WHAT IS BEING ASKED = When a line below contains the string "contingency", show that line.

AVAILABLE RECORDS =
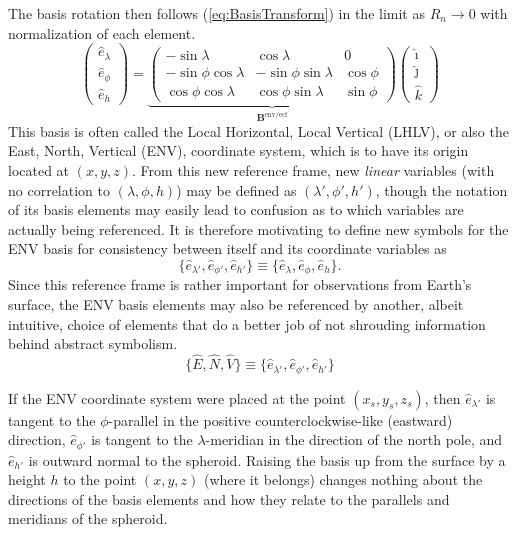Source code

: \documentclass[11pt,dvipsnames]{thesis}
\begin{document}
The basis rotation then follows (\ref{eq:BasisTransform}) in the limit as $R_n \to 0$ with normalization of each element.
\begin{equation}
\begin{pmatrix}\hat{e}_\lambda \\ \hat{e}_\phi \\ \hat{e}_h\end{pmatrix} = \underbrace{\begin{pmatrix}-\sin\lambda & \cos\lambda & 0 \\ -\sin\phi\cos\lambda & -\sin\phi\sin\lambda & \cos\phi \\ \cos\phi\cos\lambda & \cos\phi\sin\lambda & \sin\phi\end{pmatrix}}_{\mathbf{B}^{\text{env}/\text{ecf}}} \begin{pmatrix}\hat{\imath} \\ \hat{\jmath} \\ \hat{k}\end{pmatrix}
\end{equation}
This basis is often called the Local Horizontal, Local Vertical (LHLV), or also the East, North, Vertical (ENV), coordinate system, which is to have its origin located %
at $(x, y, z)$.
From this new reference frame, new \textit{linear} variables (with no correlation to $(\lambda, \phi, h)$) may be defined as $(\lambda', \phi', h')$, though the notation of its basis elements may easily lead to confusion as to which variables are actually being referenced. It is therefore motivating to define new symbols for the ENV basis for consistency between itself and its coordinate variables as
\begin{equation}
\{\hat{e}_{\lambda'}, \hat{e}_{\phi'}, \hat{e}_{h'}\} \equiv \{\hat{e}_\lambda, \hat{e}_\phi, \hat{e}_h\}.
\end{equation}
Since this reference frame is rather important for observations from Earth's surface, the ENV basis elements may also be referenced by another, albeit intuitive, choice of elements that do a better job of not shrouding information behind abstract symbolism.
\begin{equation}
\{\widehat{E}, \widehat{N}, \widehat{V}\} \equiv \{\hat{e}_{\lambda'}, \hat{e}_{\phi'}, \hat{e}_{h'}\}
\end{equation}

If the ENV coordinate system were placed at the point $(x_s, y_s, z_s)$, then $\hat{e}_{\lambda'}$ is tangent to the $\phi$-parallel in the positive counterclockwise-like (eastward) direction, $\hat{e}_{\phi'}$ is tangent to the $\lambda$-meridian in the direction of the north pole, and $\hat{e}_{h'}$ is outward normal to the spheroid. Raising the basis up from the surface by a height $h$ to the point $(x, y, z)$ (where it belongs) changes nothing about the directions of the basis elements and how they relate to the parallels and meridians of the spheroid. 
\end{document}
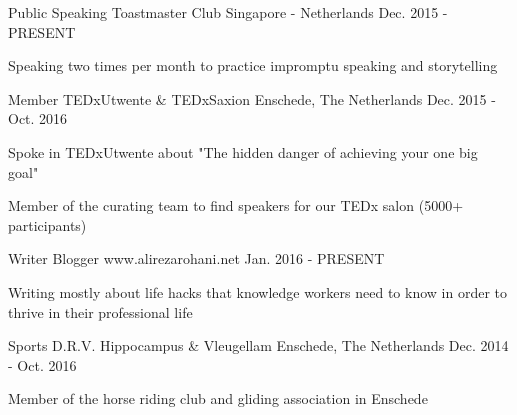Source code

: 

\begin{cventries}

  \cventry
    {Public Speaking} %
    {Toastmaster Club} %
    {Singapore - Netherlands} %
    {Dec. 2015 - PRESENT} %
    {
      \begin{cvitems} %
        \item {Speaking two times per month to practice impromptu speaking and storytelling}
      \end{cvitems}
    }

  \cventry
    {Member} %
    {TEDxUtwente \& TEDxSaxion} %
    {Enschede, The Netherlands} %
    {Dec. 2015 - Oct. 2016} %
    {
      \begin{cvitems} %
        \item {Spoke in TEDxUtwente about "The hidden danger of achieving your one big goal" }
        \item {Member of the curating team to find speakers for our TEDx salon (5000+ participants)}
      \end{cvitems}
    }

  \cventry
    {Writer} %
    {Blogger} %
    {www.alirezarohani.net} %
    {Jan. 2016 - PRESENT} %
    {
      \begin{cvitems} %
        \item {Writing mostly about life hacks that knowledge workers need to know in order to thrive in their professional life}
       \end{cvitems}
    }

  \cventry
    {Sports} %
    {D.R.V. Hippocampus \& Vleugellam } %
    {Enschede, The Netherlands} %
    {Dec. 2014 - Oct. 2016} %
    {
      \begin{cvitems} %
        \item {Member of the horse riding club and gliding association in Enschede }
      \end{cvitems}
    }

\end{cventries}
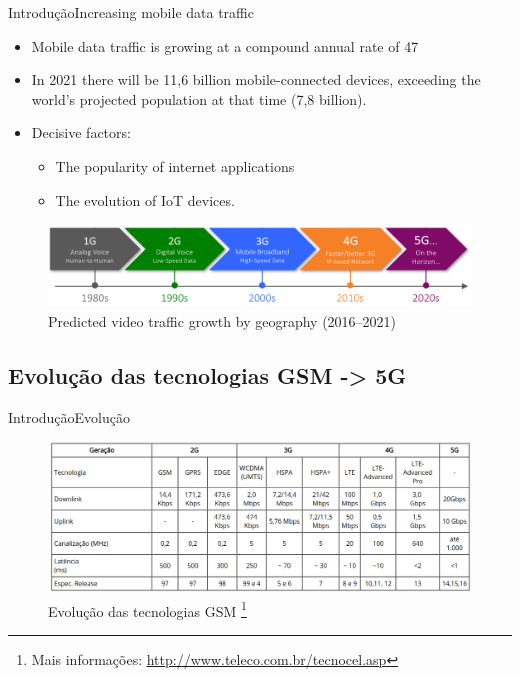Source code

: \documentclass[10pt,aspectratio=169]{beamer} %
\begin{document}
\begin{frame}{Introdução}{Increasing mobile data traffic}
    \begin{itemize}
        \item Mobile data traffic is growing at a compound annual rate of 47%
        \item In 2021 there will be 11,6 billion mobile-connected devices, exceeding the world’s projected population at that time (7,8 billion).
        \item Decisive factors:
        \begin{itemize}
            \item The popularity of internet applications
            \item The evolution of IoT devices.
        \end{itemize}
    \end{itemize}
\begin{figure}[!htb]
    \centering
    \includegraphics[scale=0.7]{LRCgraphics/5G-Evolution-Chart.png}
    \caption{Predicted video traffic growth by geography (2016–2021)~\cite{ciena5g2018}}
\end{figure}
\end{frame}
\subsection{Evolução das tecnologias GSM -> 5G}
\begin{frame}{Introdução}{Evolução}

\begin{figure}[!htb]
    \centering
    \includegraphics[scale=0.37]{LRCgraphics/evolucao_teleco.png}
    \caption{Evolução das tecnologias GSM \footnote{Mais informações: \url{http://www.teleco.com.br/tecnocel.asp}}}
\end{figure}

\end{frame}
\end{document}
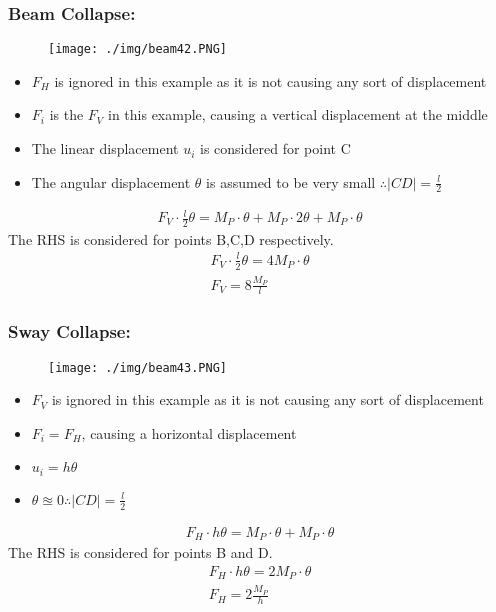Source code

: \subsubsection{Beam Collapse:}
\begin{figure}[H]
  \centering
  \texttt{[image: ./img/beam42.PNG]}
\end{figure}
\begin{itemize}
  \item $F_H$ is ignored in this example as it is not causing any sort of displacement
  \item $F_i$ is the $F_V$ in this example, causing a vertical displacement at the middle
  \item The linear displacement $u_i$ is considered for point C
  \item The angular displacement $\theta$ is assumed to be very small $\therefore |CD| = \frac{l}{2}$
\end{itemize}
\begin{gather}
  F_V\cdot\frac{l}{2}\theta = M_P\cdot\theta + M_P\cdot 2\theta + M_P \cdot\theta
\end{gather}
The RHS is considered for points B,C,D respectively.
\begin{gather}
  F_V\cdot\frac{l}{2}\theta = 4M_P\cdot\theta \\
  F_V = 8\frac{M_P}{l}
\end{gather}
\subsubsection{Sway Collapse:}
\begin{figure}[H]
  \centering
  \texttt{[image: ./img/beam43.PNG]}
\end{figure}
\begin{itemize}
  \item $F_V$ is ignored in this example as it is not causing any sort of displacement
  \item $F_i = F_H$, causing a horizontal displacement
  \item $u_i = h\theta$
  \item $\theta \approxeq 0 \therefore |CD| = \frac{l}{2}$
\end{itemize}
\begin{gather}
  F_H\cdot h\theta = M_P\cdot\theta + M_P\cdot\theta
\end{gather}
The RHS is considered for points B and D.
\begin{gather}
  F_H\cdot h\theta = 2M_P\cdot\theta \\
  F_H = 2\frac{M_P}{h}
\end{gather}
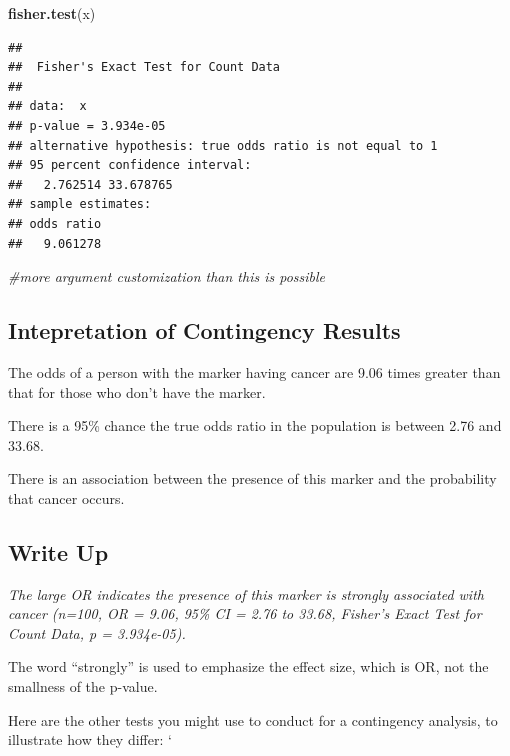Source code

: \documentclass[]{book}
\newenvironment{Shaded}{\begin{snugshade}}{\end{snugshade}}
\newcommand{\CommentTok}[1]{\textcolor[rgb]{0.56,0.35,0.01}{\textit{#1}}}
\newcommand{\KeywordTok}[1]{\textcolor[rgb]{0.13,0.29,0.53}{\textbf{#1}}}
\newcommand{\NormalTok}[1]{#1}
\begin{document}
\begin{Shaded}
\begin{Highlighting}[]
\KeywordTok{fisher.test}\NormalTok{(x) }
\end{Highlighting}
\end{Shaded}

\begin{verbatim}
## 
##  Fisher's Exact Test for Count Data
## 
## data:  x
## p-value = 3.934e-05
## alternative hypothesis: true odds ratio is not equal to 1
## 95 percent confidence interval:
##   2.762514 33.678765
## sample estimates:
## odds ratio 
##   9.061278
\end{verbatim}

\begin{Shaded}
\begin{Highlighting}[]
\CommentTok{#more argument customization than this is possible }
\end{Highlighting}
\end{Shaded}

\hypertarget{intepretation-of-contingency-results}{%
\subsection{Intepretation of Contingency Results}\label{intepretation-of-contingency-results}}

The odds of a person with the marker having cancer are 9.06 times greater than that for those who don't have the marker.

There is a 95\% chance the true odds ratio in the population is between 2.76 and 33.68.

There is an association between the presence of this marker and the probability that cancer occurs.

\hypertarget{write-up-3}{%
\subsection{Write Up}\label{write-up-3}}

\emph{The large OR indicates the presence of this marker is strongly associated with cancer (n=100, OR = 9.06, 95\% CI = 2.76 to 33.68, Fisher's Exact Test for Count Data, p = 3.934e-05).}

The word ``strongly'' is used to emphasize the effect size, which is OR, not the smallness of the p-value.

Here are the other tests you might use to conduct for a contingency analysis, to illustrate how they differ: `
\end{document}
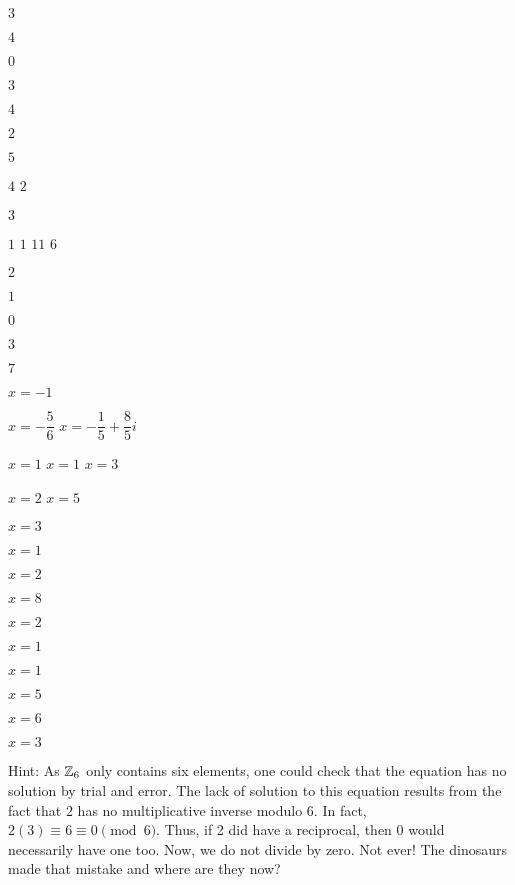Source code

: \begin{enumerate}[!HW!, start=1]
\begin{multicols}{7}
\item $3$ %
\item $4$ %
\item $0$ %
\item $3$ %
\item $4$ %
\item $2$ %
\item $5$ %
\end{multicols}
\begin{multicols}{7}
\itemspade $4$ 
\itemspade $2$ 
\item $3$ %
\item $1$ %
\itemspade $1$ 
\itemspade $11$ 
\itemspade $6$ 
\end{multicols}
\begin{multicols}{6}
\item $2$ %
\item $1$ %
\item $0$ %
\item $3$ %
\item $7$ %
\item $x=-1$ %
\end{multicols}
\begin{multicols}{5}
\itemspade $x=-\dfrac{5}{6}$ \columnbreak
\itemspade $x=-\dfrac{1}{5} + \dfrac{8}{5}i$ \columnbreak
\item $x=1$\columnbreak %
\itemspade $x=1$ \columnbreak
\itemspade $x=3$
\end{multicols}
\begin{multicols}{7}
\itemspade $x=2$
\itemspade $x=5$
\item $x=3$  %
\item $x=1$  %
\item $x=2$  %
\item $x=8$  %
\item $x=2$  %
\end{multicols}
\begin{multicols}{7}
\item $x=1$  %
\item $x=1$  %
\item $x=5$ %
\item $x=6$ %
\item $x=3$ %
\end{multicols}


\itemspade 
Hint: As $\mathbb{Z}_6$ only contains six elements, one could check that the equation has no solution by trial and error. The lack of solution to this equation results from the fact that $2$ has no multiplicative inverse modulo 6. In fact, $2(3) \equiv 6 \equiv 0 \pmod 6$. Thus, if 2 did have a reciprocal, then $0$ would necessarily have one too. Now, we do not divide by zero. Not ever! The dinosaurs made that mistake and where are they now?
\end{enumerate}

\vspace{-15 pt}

RESPONSE TO THIS TASK =
\hypertarget{intepretation-of-contingency-results}{%
\subsection{Intepretation of Contingency Results}\label{intepretation-of-contingency-results}}
Here are the other tests you might use to conduct for a contingency analysis, to illustrate how they differ: `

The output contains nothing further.